- [Task prompt]
From the line containing "para poder ingresar" down to the final entry below, restate each line word for word.

- [Entries shown]
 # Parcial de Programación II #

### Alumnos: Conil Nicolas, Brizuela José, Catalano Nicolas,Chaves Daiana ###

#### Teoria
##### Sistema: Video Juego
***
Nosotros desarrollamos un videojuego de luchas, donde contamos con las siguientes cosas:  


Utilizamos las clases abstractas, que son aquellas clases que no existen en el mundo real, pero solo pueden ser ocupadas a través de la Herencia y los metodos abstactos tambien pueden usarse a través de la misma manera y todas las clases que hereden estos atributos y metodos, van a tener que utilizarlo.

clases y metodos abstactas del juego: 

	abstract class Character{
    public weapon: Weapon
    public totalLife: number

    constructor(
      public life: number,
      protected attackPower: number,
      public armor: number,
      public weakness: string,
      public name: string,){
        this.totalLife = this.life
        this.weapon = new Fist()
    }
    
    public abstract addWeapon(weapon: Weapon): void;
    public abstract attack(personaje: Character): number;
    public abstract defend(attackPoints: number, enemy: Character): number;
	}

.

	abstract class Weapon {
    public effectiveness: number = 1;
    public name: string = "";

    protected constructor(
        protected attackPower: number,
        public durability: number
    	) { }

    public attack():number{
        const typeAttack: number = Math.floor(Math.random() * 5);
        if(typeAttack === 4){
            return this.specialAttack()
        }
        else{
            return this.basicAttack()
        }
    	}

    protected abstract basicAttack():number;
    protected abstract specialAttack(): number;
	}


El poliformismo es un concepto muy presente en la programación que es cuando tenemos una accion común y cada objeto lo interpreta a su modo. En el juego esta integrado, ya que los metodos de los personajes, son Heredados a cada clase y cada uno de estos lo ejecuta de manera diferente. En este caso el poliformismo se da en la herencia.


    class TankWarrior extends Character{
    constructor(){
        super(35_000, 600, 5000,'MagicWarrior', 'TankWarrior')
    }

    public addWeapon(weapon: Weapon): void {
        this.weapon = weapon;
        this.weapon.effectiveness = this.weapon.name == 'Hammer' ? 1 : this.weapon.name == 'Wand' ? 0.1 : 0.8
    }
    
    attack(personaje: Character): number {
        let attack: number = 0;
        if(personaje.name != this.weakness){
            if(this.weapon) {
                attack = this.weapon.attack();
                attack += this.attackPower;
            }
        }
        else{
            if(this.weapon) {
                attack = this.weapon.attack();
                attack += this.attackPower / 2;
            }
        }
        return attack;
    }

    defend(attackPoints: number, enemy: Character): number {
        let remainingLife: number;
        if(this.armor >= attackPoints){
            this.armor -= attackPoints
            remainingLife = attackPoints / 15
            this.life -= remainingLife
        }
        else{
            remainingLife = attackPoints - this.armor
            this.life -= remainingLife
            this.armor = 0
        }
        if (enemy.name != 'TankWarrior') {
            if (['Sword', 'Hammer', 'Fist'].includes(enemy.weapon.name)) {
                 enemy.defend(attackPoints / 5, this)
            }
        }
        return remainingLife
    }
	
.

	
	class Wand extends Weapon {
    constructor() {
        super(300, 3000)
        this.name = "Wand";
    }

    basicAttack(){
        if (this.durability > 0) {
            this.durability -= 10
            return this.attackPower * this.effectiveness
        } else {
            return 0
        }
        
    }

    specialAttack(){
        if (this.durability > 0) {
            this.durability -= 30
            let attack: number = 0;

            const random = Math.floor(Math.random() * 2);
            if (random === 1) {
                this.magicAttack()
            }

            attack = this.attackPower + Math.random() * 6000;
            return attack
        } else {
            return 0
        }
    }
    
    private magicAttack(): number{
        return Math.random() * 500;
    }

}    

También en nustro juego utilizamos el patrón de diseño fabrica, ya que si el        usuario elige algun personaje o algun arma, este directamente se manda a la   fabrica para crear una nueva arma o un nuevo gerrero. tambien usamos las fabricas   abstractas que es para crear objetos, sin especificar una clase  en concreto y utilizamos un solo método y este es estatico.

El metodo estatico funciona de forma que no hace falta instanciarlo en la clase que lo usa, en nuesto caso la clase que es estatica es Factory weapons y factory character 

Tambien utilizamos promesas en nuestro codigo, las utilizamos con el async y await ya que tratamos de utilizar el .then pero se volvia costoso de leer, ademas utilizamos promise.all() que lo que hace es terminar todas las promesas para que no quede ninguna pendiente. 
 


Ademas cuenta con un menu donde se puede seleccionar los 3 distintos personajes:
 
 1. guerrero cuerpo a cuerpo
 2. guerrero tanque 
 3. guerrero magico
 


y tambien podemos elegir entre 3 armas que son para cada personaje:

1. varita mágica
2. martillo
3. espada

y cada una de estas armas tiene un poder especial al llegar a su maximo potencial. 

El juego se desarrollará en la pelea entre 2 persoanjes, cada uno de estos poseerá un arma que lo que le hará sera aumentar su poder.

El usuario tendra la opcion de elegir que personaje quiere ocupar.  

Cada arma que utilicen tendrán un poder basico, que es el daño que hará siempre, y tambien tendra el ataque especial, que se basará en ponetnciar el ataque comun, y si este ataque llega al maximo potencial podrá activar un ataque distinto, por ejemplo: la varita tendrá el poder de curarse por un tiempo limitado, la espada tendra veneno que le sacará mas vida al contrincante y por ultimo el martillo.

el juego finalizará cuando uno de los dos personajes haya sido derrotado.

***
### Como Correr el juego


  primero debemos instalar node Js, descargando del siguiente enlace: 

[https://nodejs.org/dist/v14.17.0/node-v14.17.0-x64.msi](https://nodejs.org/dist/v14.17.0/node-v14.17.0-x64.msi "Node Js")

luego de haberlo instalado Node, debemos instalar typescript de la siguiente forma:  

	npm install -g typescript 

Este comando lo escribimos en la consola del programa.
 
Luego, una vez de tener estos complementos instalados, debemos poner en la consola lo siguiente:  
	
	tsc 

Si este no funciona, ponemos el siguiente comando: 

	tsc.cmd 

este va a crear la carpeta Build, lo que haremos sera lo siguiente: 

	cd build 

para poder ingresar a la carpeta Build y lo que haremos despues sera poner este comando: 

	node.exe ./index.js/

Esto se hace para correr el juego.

- [Your solution]
para poder ingresar a la carpeta Build y lo que haremos despues sera poner este comando: 

	node.exe ./index.js/

Esto se hace para correr el juego.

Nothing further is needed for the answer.